Natalja lachte und ließ ihre bezaubernde Stimme ertönen. »Ach, du wünschst dir doch bloß, du hättest eine Allergie.«
Dimitri war tief getroffen und behauptete sogleich, dass er Tiere durchaus möge, aber irgendetwas an ihnen sei ihm eben unangenehm.
Innerlich aufgewühlt ging er zur Arbeit; es sah tatsächlich so aus, als würden sie sich einen Hund anschaffen. Natalja bekam immer, was sie wollte. Er wusste, dass sein Unbehagen ein waches Gespür für die philosophische und naturwissenschaftliche Kluft zwischen Mensch und Tier zeigte, doch er war außerstande gewesen, es zum Ausdruck zu bringen.
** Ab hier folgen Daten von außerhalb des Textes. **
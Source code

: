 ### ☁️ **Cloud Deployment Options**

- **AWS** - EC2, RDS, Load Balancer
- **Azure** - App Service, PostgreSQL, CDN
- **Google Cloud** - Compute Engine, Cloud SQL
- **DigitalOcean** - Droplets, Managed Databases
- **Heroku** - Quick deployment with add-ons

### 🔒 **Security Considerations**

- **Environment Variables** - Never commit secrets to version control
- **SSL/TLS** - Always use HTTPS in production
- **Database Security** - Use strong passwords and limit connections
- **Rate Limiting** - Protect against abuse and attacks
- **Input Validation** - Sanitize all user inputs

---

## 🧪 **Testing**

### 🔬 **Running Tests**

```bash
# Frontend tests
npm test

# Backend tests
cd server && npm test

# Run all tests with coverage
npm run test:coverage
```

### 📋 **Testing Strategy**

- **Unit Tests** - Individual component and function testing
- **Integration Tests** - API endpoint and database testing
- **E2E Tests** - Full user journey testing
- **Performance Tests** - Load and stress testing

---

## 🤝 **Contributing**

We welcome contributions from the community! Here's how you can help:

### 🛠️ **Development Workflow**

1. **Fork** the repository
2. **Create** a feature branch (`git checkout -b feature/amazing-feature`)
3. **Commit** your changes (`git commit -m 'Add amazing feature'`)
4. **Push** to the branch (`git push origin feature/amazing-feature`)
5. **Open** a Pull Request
Wie immer in Nataljas Gesellschaft verlor er seinen Scharfsinn und seine Überzeugungskraft. Niemand konnte sich mit Natalja streiten; die meisten Menschen taten ohne Zögern, was ihnen diese herrliche Stimme sagte, und genossen den Sonnenschein ihres Wohlwollens und ihrer Selbstsicherheit, ohne ihre Autorität auch nur für einen Moment infrage zu stellen.
Doch obwohl sie eine hervorragende Kinderärztin war, hielt Dimitri sie für ein bisschen verrückt. Ihm war noch keine andere Wissenschaftlerin begegnet, die ihn nach seinem Sternzeichen gefragt hatte. Das war das Erste gewesen, was sie zu ihm sagte, und er dachte noch immer mit Unbehagen an ihr Lächeln und den durchdringenden Blick, den sie ihm zugeworfen hatte, als hätte sie durch seine Antwort einen tieferen Einblick in seine Seele erlangt.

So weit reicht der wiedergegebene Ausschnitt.